What you are asked to do: Every entry must be echoed exactly.

Stored data entries:
*** Block opens ***

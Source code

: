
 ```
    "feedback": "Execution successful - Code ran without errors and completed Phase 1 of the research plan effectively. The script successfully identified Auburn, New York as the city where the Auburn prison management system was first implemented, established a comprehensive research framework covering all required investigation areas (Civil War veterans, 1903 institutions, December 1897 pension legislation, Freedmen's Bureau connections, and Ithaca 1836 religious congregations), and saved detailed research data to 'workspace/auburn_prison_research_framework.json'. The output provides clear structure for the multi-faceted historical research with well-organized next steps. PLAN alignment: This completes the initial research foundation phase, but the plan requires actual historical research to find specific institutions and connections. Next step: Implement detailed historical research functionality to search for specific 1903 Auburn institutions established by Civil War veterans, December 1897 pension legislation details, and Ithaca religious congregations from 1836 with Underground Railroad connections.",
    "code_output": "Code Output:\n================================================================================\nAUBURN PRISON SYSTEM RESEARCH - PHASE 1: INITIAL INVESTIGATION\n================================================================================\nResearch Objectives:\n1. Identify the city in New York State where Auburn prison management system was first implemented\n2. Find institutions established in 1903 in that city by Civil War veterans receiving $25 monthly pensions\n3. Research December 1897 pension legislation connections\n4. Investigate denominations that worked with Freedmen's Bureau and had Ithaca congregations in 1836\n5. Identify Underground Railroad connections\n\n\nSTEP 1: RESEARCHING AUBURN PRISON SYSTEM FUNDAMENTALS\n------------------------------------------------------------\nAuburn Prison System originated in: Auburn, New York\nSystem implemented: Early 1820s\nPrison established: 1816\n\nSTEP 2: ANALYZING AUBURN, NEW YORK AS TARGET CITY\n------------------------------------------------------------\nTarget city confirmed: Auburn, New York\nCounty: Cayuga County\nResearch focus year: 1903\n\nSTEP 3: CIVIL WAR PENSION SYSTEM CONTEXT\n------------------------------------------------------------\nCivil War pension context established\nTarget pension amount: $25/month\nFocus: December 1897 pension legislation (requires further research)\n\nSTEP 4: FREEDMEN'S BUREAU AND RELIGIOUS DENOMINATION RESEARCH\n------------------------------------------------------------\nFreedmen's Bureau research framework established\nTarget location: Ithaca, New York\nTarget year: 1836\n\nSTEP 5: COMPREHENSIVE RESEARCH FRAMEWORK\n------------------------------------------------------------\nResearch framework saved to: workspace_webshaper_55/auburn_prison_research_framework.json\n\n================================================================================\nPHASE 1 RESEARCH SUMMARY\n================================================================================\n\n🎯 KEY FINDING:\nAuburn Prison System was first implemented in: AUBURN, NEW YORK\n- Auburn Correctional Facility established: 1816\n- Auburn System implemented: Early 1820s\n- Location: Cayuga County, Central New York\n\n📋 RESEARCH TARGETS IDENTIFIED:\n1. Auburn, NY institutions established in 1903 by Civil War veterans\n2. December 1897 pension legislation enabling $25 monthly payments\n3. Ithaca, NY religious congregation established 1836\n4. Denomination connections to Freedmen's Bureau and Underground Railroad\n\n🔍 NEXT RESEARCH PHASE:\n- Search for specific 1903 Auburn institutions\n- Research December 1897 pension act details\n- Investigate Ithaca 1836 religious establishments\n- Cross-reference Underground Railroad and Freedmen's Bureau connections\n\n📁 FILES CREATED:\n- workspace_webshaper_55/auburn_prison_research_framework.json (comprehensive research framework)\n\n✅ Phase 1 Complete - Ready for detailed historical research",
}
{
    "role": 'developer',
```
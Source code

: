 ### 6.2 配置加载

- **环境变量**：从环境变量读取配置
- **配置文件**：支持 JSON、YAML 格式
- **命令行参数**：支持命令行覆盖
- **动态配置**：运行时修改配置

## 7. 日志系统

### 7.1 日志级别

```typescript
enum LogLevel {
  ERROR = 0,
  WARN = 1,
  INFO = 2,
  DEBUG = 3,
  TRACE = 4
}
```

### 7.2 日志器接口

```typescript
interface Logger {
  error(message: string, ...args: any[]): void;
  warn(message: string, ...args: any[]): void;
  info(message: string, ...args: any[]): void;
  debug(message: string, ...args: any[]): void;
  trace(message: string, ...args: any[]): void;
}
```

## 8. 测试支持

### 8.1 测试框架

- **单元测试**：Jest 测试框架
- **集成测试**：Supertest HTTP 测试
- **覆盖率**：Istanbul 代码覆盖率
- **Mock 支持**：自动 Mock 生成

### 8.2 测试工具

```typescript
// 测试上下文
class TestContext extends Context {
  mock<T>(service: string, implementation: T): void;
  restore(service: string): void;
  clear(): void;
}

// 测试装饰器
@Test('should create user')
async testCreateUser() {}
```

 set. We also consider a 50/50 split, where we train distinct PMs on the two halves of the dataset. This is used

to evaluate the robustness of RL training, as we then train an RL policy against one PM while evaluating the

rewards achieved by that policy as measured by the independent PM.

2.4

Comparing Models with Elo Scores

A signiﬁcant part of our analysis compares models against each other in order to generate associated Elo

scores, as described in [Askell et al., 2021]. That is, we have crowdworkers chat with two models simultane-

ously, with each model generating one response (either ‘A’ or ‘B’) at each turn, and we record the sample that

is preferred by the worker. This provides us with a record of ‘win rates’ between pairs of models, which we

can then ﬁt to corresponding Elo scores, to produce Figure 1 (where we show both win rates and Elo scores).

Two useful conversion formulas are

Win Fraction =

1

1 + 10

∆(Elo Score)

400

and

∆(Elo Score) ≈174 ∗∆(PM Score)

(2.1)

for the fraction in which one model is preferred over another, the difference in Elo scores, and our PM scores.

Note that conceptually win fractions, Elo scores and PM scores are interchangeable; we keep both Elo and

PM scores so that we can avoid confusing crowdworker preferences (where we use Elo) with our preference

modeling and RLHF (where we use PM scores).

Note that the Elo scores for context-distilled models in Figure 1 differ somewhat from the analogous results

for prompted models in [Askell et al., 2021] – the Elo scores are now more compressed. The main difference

*** Block closes ***

Result of the exercise:
Source code

:
 ```
    "feedback": "Execution successful - Code ran without errors and completed Phase 1 of the research plan effectively. The script successfully identified Auburn, New York as the city where the Auburn prison management system was first implemented, established a comprehensive research framework covering all required investigation areas (Civil War veterans, 1903 institutions, December 1897 pension legislation, Freedmen's Bureau connections, and Ithaca 1836 religious congregations), and saved detailed research data to 'workspace/auburn_prison_research_framework.json'. The output provides clear structure for the multi-faceted historical research with well-organized next steps. PLAN alignment: This completes the initial research foundation phase, but the plan requires actual historical research to find specific institutions and connections. Next step: Implement detailed historical research functionality to search for specific 1903 Auburn institutions established by Civil War veterans, December 1897 pension legislation details, and Ithaca religious congregations from 1836 with Underground Railroad connections.",
    "code_output": "Code Output:\n================================================================================\nAUBURN PRISON SYSTEM RESEARCH - PHASE 1: INITIAL INVESTIGATION\n================================================================================\nResearch Objectives:\n1. Identify the city in New York State where Auburn prison management system was first implemented\n2. Find institutions established in 1903 in that city by Civil War veterans receiving $25 monthly pensions\n3. Research December 1897 pension legislation connections\n4. Investigate denominations that worked with Freedmen's Bureau and had Ithaca congregations in 1836\n5. Identify Underground Railroad connections\n\n\nSTEP 1: RESEARCHING AUBURN PRISON SYSTEM FUNDAMENTALS\n------------------------------------------------------------\nAuburn Prison System originated in: Auburn, New York\nSystem implemented: Early 1820s\nPrison established: 1816\n\nSTEP 2: ANALYZING AUBURN, NEW YORK AS TARGET CITY\n------------------------------------------------------------\nTarget city confirmed: Auburn, New York\nCounty: Cayuga County\nResearch focus year: 1903\n\nSTEP 3: CIVIL WAR PENSION SYSTEM CONTEXT\n------------------------------------------------------------\nCivil War pension context established\nTarget pension amount: $25/month\nFocus: December 1897 pension legislation (requires further research)\n\nSTEP 4: FREEDMEN'S BUREAU AND RELIGIOUS DENOMINATION RESEARCH\n------------------------------------------------------------\nFreedmen's Bureau research framework established\nTarget location: Ithaca, New York\nTarget year: 1836\n\nSTEP 5: COMPREHENSIVE RESEARCH FRAMEWORK\n------------------------------------------------------------\nResearch framework saved to: workspace_webshaper_55/auburn_prison_research_framework.json\n\n================================================================================\nPHASE 1 RESEARCH SUMMARY\n================================================================================\n\n🎯 KEY FINDING:\nAuburn Prison System was first implemented in: AUBURN, NEW YORK\n- Auburn Correctional Facility established: 1816\n- Auburn System implemented: Early 1820s\n- Location: Cayuga County, Central New York\n\n📋 RESEARCH TARGETS IDENTIFIED:\n1. Auburn, NY institutions established in 1903 by Civil War veterans\n2. December 1897 pension legislation enabling $25 monthly payments\n3. Ithaca, NY religious congregation established 1836\n4. Denomination connections to Freedmen's Bureau and Underground Railroad\n\n🔍 NEXT RESEARCH PHASE:\n- Search for specific 1903 Auburn institutions\n- Research December 1897 pension act details\n- Investigate Ithaca 1836 religious establishments\n- Cross-reference Underground Railroad and Freedmen's Bureau connections\n\n📁 FILES CREATED:\n- workspace_webshaper_55/auburn_prison_research_framework.json (comprehensive research framework)\n\n✅ Phase 1 Complete - Ready for detailed historical research",
}
{
    "role": 'developer',
```
Source code

: ### 6.2 配置加载

- **环境变量**：从环境变量读取配置
- **配置文件**：支持 JSON、YAML 格式
- **命令行参数**：支持命令行覆盖
- **动态配置**：运行时修改配置

## 7. 日志系统

### 7.1 日志级别

```typescript
enum LogLevel {
  ERROR = 0,
  WARN = 1,
  INFO = 2,
  DEBUG = 3,
  TRACE = 4
}
```

### 7.2 日志器接口

```typescript
interface Logger {
  error(message: string, ...args: any[]): void;
  warn(message: string, ...args: any[]): void;
  info(message: string, ...args: any[]): void;
  debug(message: string, ...args: any[]): void;
  trace(message: string, ...args: any[]): void;
}
```

## 8. 测试支持

### 8.1 测试框架

- **单元测试**：Jest 测试框架
- **集成测试**：Supertest HTTP 测试
- **覆盖率**：Istanbul 代码覆盖率
- **Mock 支持**：自动 Mock 生成

### 8.2 测试工具

```typescript
// 测试上下文
class TestContext extends Context {
  mock<T>(service: string, implementation: T): void;
  restore(service: string): void;
  clear(): void;
}

// 测试装饰器
@Test('should create user')
async testCreateUser() {}
```

 set. We also consider a 50/50 split, where we train distinct PMs on the two halves of the dataset. This is used

to evaluate the robustness of RL training, as we then train an RL policy against one PM while evaluating the

rewards achieved by that policy as measured by the independent PM.

2.4

Comparing Models with Elo Scores

A signiﬁcant part of our analysis compares models against each other in order to generate associated Elo

scores, as described in [Askell et al., 2021]. That is, we have crowdworkers chat with two models simultane-

ously, with each model generating one response (either ‘A’ or ‘B’) at each turn, and we record the sample that

is preferred by the worker. This provides us with a record of ‘win rates’ between pairs of models, which we

can then ﬁt to corresponding Elo scores, to produce Figure 1 (where we show both win rates and Elo scores).

Two useful conversion formulas are

Win Fraction =

1

1 + 10

∆(Elo Score)

400

and

∆(Elo Score) ≈174 ∗∆(PM Score)

(2.1)

for the fraction in which one model is preferred over another, the difference in Elo scores, and our PM scores.

Note that conceptually win fractions, Elo scores and PM scores are interchangeable; we keep both Elo and

PM scores so that we can avoid confusing crowdworker preferences (where we use Elo) with our preference

modeling and RLHF (where we use PM scores).

Note that the Elo scores for context-distilled models in Figure 1 differ somewhat from the analogous results

for prompted models in [Askell et al., 2021] – the Elo scores are now more compressed. The main difference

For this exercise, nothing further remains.